At first I treated these as policy questions and answered them as policy questions. Yes for this, no for that, here’s the guidance page. The volume never dropped. And slowly I noticed something odd: many of the people asking already knew the answer. The guidance was clear, they’d read it, and they were asking anyway.

They weren’t asking for permission. They were asking for reassurance.

Underneath “is this allowed” sat quieter questions people rarely said out loud. If I use AI and it makes a mistake, who wears it? If I produce something twice as fast, will you doubt the work, or expect twice as much? Will using AI make me look capable or lazy? Is it safe to admit what I don’t know?

Those are not policy questions. They’re fear, dressed in compliance language, because compliance language is the safest costume fear can wear at work. Answering them with policy is like answering a child’s “are we lost?” with grid coordinates. Technically responsive, completely beside the point.

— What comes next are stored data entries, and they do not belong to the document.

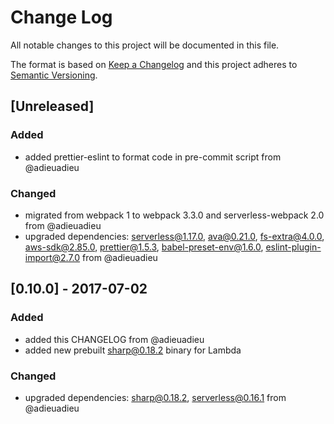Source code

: # Change Log
All notable changes to this project will be documented in this file.

The format is based on [Keep a Changelog](http://keepachangelog.com/)
and this project adheres to [Semantic Versioning](http://semver.org/).


## [Unreleased]
### Added
- added prettier-eslint to format code in pre-commit script from @adieuadieu

### Changed
- migrated from webpack 1 to webpack 3.3.0 and serverless-webpack 2.0 from @adieuadieu
- upgraded dependencies:  serverless@1.17.0, ava@0.21.0, fs-extra@4.0.0, aws-sdk@2.85.0, prettier@1.5.3, babel-preset-env@1.6.0, eslint-plugin-import@2.7.0 from @adieuadieu


## [0.10.0] - 2017-07-02
### Added
- added this CHANGELOG from @adieuadieu
- added new prebuilt sharp@0.18.2 binary for Lambda

### Changed
- upgraded dependencies: sharp@0.18.2, serverless@0.16.1 from @adieuadieu
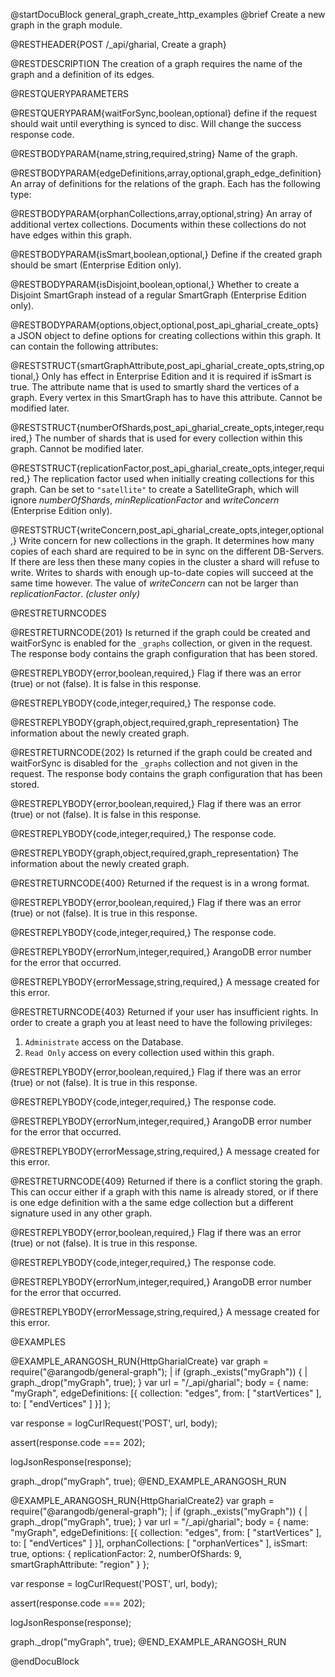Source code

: @startDocuBlock general_graph_create_http_examples
@brief Create a new graph in the graph module.

@RESTHEADER{POST /_api/gharial, Create a graph}

@RESTDESCRIPTION
The creation of a graph requires the name of the graph and a
definition of its edges.

@RESTQUERYPARAMETERS

@RESTQUERYPARAM{waitForSync,boolean,optional}
define if the request should wait until everything is synced to disc.
Will change the success response code.

@RESTBODYPARAM{name,string,required,string}
Name of the graph.

@RESTBODYPARAM{edgeDefinitions,array,optional,graph_edge_definition}
An array of definitions for the relations of the graph.
Each has the following type:

@RESTBODYPARAM{orphanCollections,array,optional,string}
An array of additional vertex collections.
Documents within these collections do not have edges within this graph.

@RESTBODYPARAM{isSmart,boolean,optional,}
Define if the created graph should be smart (Enterprise Edition only).

@RESTBODYPARAM{isDisjoint,boolean,optional,}
Whether to create a Disjoint SmartGraph instead of a regular SmartGraph
(Enterprise Edition only).

@RESTBODYPARAM{options,object,optional,post_api_gharial_create_opts}
a JSON object to define options for creating collections within this graph.
It can contain the following attributes:

@RESTSTRUCT{smartGraphAttribute,post_api_gharial_create_opts,string,optional,}
Only has effect in Enterprise Edition and it is required if isSmart is true.
The attribute name that is used to smartly shard the vertices of a graph.
Every vertex in this SmartGraph has to have this attribute.
Cannot be modified later.

@RESTSTRUCT{numberOfShards,post_api_gharial_create_opts,integer,required,}
The number of shards that is used for every collection within this graph.
Cannot be modified later.

@RESTSTRUCT{replicationFactor,post_api_gharial_create_opts,integer,required,}
The replication factor used when initially creating collections for this graph.
Can be set to `"satellite"` to create a SatelliteGraph, which will ignore
*numberOfShards*, *minReplicationFactor* and *writeConcern*
(Enterprise Edition only).

@RESTSTRUCT{writeConcern,post_api_gharial_create_opts,integer,optional,}
Write concern for new collections in the graph.
It determines how many copies of each shard are required to be
in sync on the different DB-Servers. If there are less then these many copies
in the cluster a shard will refuse to write. Writes to shards with enough
up-to-date copies will succeed at the same time however. The value of
*writeConcern* can not be larger than *replicationFactor*. _(cluster only)_

@RESTRETURNCODES

@RESTRETURNCODE{201}
Is returned if the graph could be created and waitForSync is enabled
for the `_graphs` collection, or given in the request.
The response body contains the graph configuration that has been stored.

@RESTREPLYBODY{error,boolean,required,}
Flag if there was an error (true) or not (false).
It is false in this response.

@RESTREPLYBODY{code,integer,required,}
The response code.

@RESTREPLYBODY{graph,object,required,graph_representation}
The information about the newly created graph.

@RESTRETURNCODE{202}
Is returned if the graph could be created and waitForSync is disabled
for the `_graphs` collection and not given in the request.
The response body contains the graph configuration that has been stored.

@RESTREPLYBODY{error,boolean,required,}
Flag if there was an error (true) or not (false).
It is false in this response.

@RESTREPLYBODY{code,integer,required,}
The response code.

@RESTREPLYBODY{graph,object,required,graph_representation}
The information about the newly created graph.

@RESTRETURNCODE{400}
Returned if the request is in a wrong format.

@RESTREPLYBODY{error,boolean,required,}
Flag if there was an error (true) or not (false).
It is true in this response.

@RESTREPLYBODY{code,integer,required,}
The response code.

@RESTREPLYBODY{errorNum,integer,required,}
ArangoDB error number for the error that occurred.

@RESTREPLYBODY{errorMessage,string,required,}
A message created for this error.

@RESTRETURNCODE{403}
Returned if your user has insufficient rights.
In order to create a graph you at least need to have the following privileges:<br>
  1. `Administrate` access on the Database.
  2. `Read Only` access on every collection used within this graph.

@RESTREPLYBODY{error,boolean,required,}
Flag if there was an error (true) or not (false).
It is true in this response.

@RESTREPLYBODY{code,integer,required,}
The response code.

@RESTREPLYBODY{errorNum,integer,required,}
ArangoDB error number for the error that occurred.

@RESTREPLYBODY{errorMessage,string,required,}
A message created for this error.

@RESTRETURNCODE{409}
Returned if there is a conflict storing the graph. This can occur
either if a graph with this name is already stored, or if there is one
edge definition with a the same edge collection but a different signature
used in any other graph.

@RESTREPLYBODY{error,boolean,required,}
Flag if there was an error (true) or not (false).
It is true in this response.

@RESTREPLYBODY{code,integer,required,}
The response code.

@RESTREPLYBODY{errorNum,integer,required,}
ArangoDB error number for the error that occurred.

@RESTREPLYBODY{errorMessage,string,required,}
A message created for this error.

@EXAMPLES

@EXAMPLE_ARANGOSH_RUN{HttpGharialCreate}
  var graph = require("@arangodb/general-graph");
| if (graph._exists("myGraph")) {
|    graph._drop("myGraph", true);
  }
  var url = "/_api/gharial";
  body = {
    name: "myGraph",
    edgeDefinitions: [{
      collection: "edges",
      from: [ "startVertices" ],
      to: [ "endVertices" ]
    }]
  };

  var response = logCurlRequest('POST', url, body);

  assert(response.code === 202);

  logJsonResponse(response);

  graph._drop("myGraph", true);
@END_EXAMPLE_ARANGOSH_RUN

@EXAMPLE_ARANGOSH_RUN{HttpGharialCreate2}
  var graph = require("@arangodb/general-graph");
| if (graph._exists("myGraph")) {
|    graph._drop("myGraph", true);
  }
  var url = "/_api/gharial";
  body = {
    name: "myGraph",
    edgeDefinitions: [{
      collection: "edges",
      from: [ "startVertices" ],
      to: [ "endVertices" ]
    }],
    orphanCollections: [ "orphanVertices" ],
    isSmart: true,
    options: {
      replicationFactor: 2,
      numberOfShards: 9,
      smartGraphAttribute: "region"
    }
  };

  var response = logCurlRequest('POST', url, body);

  assert(response.code === 202);

  logJsonResponse(response);

  graph._drop("myGraph", true);
@END_EXAMPLE_ARANGOSH_RUN

@endDocuBlock
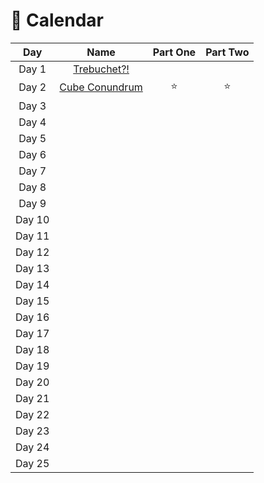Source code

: # 🎄 Calendar

| Day  |                                                Name                                                | Part One  | Part Two |
| :---: |:--------------------------------------------------------------------------------------------------:| :---: | :---: |
| Day 1  | [Trebuchet?!](https://github.com/SandraMavsar/AdventOfCode/blob/main/2023/Day_01/solution.py) |  | |
| Day 2 | [Cube Conundrum](https://github.com/SandraMavsar/AdventOfCode/blob/main/2023/Day_02/solution.py) | :star:  | :star:  |
| Day 3 |                                                                                                    |   |  |
| Day 4 |                                                                                                    |   |  |
| Day 5 |                                                                                                    |   |  |
| Day 6 |                                                                                                    |   |  |
| Day 7 |                                                                                                    |   |  |
| Day 8 |                                                                                                    |   |  |
| Day 9 |                                                                                                    |   |  |
| Day 10 |                                                                                                    |   |  |
| Day 11 |                                                                                                    |   |  |
| Day 12 |                                                                                                    |   |  |
| Day 13 |                                                                                                    |   |  |
| Day 14 |                                                                                                    |   |  |
| Day 15 |                                                                                                    |   |  |
| Day 16 |                                                                                                    |   |  |
| Day 17 |                                                                                                    |   |  |
| Day 18 |                                                                                                    |   |  |
| Day 19 |                                                                                                    |   |  |
| Day 20 |                                                                                                    |   |  |
| Day 21 |                                                                                                    |   |  |
| Day 22 |                                                                                                    |   |  |
| Day 23 |                                                                                                    |   |  |
| Day 24 |                                                                                                    |   |  |
| Day 25 |                                                                                                    |   |  |
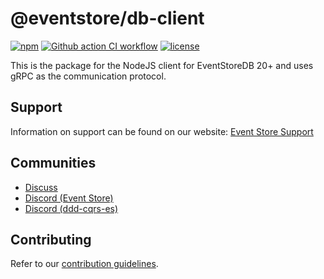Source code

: # @eventstore/db-client

[![npm][npm-badge]][npm-badge-url]
[![Github action CI workflow][ci-badge]][ci-badge-url]
[![license][license-badge]][license-badge-url]

This is the package for the NodeJS client for EventStoreDB 20+ and uses gRPC as the communication protocol.

## Support

Information on support can be found on our website: [Event Store Support]

## Communities

- [Discuss]
- [Discord (Event Store)][discord-event-store]
- [Discord (ddd-cqrs-es)][Discord-ddd-cqrs-es]

## Contributing

Refer to our [contribution guidelines][contributing-guidelines].

[event store support]: https://eventstore.com/support/
[discuss]: https://discuss.eventstore.com/
[discord-event-store]: https://discord.gg/Phn9pmCw3t
[Discord-ddd-cqrs-es]: https://discord.com/invite/sEZGSHNNbH
[contributing-guidelines]: https://github.com/prisma/prisma/blob/main/CONTRIBUTING.md
[npm-badge]: https://img.shields.io/npm/v/@eventstore/db-client.svg
[npm-badge-url]: https://www.npmjs.com/package/@eventstore/db-client
[ci-badge]: https://github.com/EventStore/EventStore-Client-NodeJS/workflows/CI/badge.svg?branch=master
[ci-badge-url]: https://github.com/EventStore/EventStore-Client-NodeJS/actions
[license-badge]: https://img.shields.io/npm/l/@eventstore/db-client.svg
[license-badge-url]: https://github.com/EventStore/EventStore-Client-NodeJS/blob/master/LICENSE
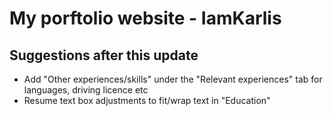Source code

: # My porftolio website - **IamKarlis**


## Suggestions after this update
+ Add "Other experiences/skills" under the "Relevant experiences" tab for languages, driving licence etc
+ Resume text box adjustments to fit/wrap text in "Education"
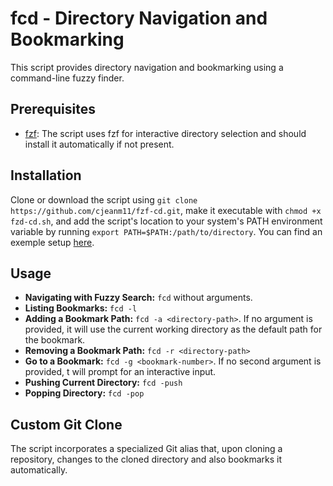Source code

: # fcd - Directory Navigation and Bookmarking

This script provides directory navigation and bookmarking using a command-line fuzzy finder.
## Prerequisites

- [fzf](https://github.com/junegunn/fzf): The script uses fzf for interactive directory selection and should install it automatically if not present.

## Installation

Clone or download the script using `git clone https://github.com/cjeanm11/fzf-cd.git`, make it executable with `chmod +x fzd-cd.sh`, and add the script's location to your system's PATH environment variable by running `export PATH=$PATH:/path/to/directory`. You can find an exemple setup [here](https://github.com/cjeanm11/config).

## Usage

- **Navigating with Fuzzy Search:** `fcd` without arguments.
- **Listing Bookmarks:** `fcd -l`
- **Adding a Bookmark Path:** `fcd -a <directory-path>`. If no argument is provided, it will use the current working directory as the default path for the bookmark.
- **Removing a Bookmark Path:** `fcd -r <directory-path>`
- **Go to a Bookmark:** `fcd -g <bookmark-number>`. If no second argument is provided, t will prompt for an interactive input.
- **Pushing Current Directory:** `fcd -push`
- **Popping Directory:** `fcd -pop`

## Custom Git Clone

The script incorporates a specialized Git alias that, upon cloning a repository, changes to the cloned directory and also bookmarks it automatically.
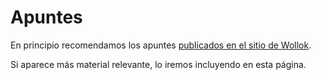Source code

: # Apuntes

En principio recomendamos los apuntes [publicados en el sitio de Wollok](http://www.wollok.org/documentacion/apuntes/).

Si aparece más material relevante, lo iremos incluyendo en esta página.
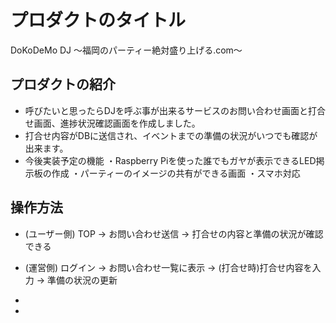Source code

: # プロダクトのタイトル
DoKoDeMo DJ
〜福岡のパーティー絶対盛り上げる.com〜
## プロダクトの紹介

- 呼びたいと思ったらDJを呼ぶ事が出来るサービスのお問い合わせ画面と打合せ画面、進捗状況確認画面を作成しました。
- 打合せ内容がDBに送信され、イベントまでの準備の状況がいつでも確認が出来ます。
- 今後実装予定の機能
  ・Raspberry Piを使った誰でもガヤが表示できるLED掲示板の作成
  ・パーティーのイメージの共有ができる画面
  ・スマホ対応

## 操作方法

- (ユーザー側)
   TOP → お問い合わせ送信 → 打合せの内容と準備の状況が確認できる

- (運営側)
  ログイン → お問い合わせ一覧に表示 → (打合せ時)打合せ内容を入力 → 準備の状況の更新

- 
- 
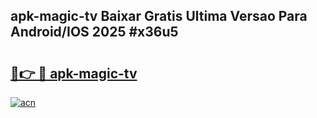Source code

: ## apk-magic-tv Baixar Gratis Ultima Versao Para Android/IOS 2025 #x36u5

# <h2><a href="https://ainizakaria.my?title=apk-magic-tv&ref=20M">🔗👉 🔴 apk-magic-tv</a></h2>

[![acn](https://github.com/user-attachments/assets/0f9c940e-d8b0-45ae-aac7-cd30a18b3e1c)](https://ainizakaria.my?title=apk-magic-tv&ref=20M)

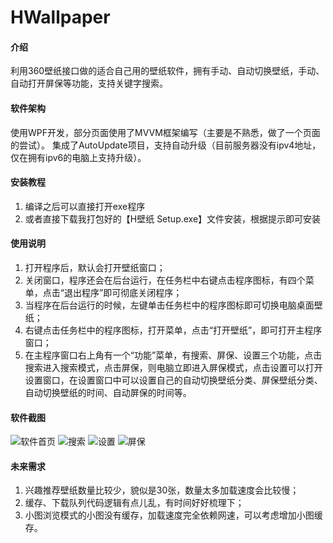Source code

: # HWallpaper

#### 介绍
利用360壁纸接口做的适合自己用的壁纸软件，拥有手动、自动切换壁纸，手动、自动打开屏保等功能，支持关键字搜索。

#### 软件架构
使用WPF开发，部分页面使用了MVVM框架编写（主要是不熟悉，做了一个页面的尝试）。
集成了AutoUpdate项目，支持自动升级（目前服务器没有ipv4地址，仅在拥有ipv6的电脑上支持升级）。


#### 安装教程

1.  编译之后可以直接打开exe程序
2.  或者直接下载我打包好的【H壁纸 Setup.exe】文件安装，根据提示即可安装

#### 使用说明

1.  打开程序后，默认会打开壁纸窗口；
2.  关闭窗口，程序还会在后台运行，在任务栏中右键点击程序图标，有四个菜单，点击“退出程序”即可彻底关闭程序；
3.  当程序在后台运行的时候，左键单击任务栏中的程序图标即可切换电脑桌面壁纸；
4.  右键点击任务栏中的程序图标，打开菜单，点击“打开壁纸”，即可打开主程序窗口；
5.  在主程序窗口右上角有一个“功能”菜单，有搜索、屏保、设置三个功能，点击搜索进入搜索模式，点击屏保，则电脑立即进入屏保模式，点击设置可以打开设置窗口，在设置窗口中可以设置自己的自动切换壁纸分类、屏保壁纸分类、自动切换壁纸的时间、自动屏保的时间等。

#### 软件截图

![软件首页](https://gitee.com/hhfei/HWallpaper/raw/master/docs/img/001.png)
![搜索](https://gitee.com/hhfei/HWallpaper/raw/master/docs/img/002.png)
![设置](https://gitee.com/hhfei/HWallpaper/raw/master/docs/img/003.png)
![屏保](https://gitee.com/hhfei/HWallpaper/raw/master/docs/img/004.png)

#### 未来需求
1.  兴趣推荐壁纸数量比较少，貌似是30张，数量太多加载速度会比较慢；
2.  缓存、下载队列代码逻辑有点儿乱，有时间好好梳理下；
3.  小图浏览模式的小图没有缓存，加载速度完全依赖网速，可以考虑增加小图缓存。
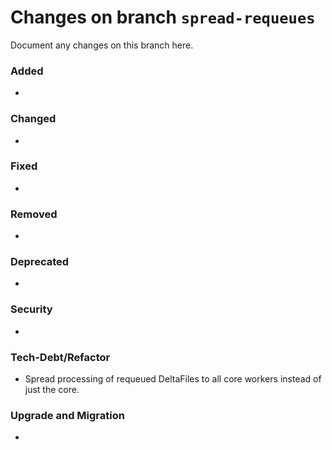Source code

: # Changes on branch `spread-requeues`
Document any changes on this branch here.
### Added
- 

### Changed
- 

### Fixed
- 

### Removed
- 

### Deprecated
- 

### Security
- 

### Tech-Debt/Refactor
- Spread processing of requeued DeltaFiles to all core workers instead of just the core.

### Upgrade and Migration
- 
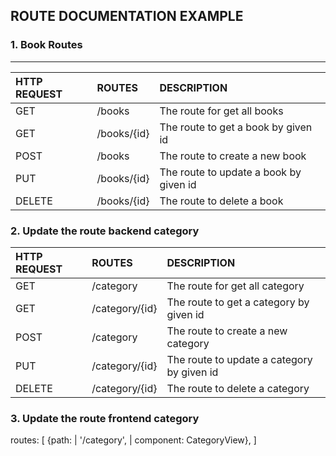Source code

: ## ROUTE DOCUMENTATION EXAMPLE


### 1. Book Routes
---

| HTTP REQUEST| ROUTES | DESCRIPTION |
| :---        | :----   |          :--- |
| GET         | /books       |The route for get all books   |
| GET         | /books/{id}        |The route to get a book by given id |
| POST        | /books        |  The route to create a new book |
| PUT         | /books/{id}        | The route to update a book by given id |
| DELETE      | /books/{id}        | The route to delete a book|


### 2. Update the route backend category

| HTTP REQUEST| ROUTES              | DESCRIPTION |
| :---        | :----               |          :--- |
| GET         | /category           |The route for get all category   |
| GET         | /category/{id}      |The route to get a category by given id |
| POST        | /category           |The route to create a new category |
| PUT         | /category/{id}      |The route to update a category by given id |
| DELETE      | /category/{id}      |The route to delete a category|

### 3. Update the route frontend category
routes: [
    {path: | '/category', | component: CategoryView},
]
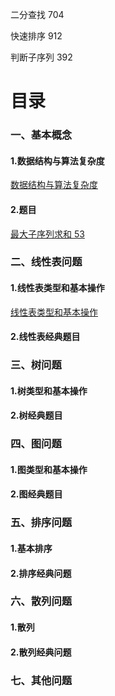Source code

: 二分查找 704

快速排序 912

判断子序列 392




# 目录

### 一、基本概念
#### 1.数据结构与算法复杂度
[数据结构与算法复杂度](./base/chapter1.md)
#### 2.题目
[最大子序列求和 53](.exercise/53.js)

### 二、线性表问题
#### 1.线性表类型和基本操作
[线性表类型和基本操作](./linearList/base/chapter2.md)

#### 2.线性表经典题目

### 三、树问题
#### 1.树类型和基本操作
#### 2.树经典题目

### 四、图问题
#### 1.图类型和基本操作
#### 2.图经典题目

### 五、排序问题
#### 1.基本排序
#### 2.排序经典问题


### 六、散列问题
#### 1.散列
#### 2.散列经典问题

### 七、其他问题
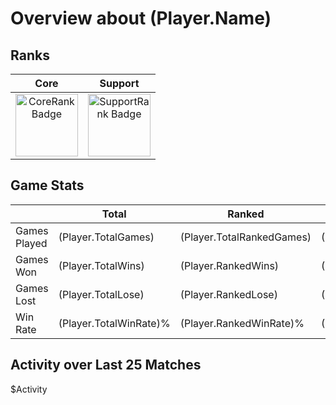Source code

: ﻿# Overview about $($Player.Name)

## Ranks

| **Core**                                                           | **Support**                                                               |
| :------------------------------------------------------------------: | :-------------------------------------------------------------------------: |
| <img src="$($Player.CoreBadge)" alt="CoreRank Badge" width="100"/> | <img src="$($Player.SupportBadge)" alt="SupportRank Badge" width="100" /> |

## Game Stats

|              | Total                   | Ranked                      | Unranked                      |
| ------------ | ----------------------- | --------------------------- | ----------------------------- |
| Games Played | $($Player.TotalGames)   | $($Player.TotalRankedGames) | $($Player.TotalUnrankedGames) |
| Games Won    | $($Player.TotalWins)    | $($Player.RankedWins)       | $($Player.UnrankedWins)       |
| Games Lost   | $($Player.TotalLose)    | $($Player.RankedLose)       | $($Player.UnrankedLose)       |
| Win Rate     | $($Player.TotalWinRate)%  | $($Player.RankedWinRate)%    | $($Player.UnrankedWinRate)%    |

## Activity over Last 25 Matches



$Activity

So we changed what we said, and more importantly, what we did. Leaders using AI openly and talking about their mistakes did more than any guidance page. We made it explicit that accountability for outputs sits where it always sat, with the person who owns the work, and that using AI well, including catching its errors, is a skill we’d celebrate rather than a shortcut we’d tolerate. The permission questions faded, not because people memorised the policy, but because the anxiety under the questions had been addressed.

There’s a diagnostic here I now offer other executives. Listen to the questions your people ask about AI. Policy questions have policy answers. But if the same “allowed?” questions keep coming after the policy is clear, your organisation doesn’t have a clarity problem. It has a safety problem, and only leaders can fix that one.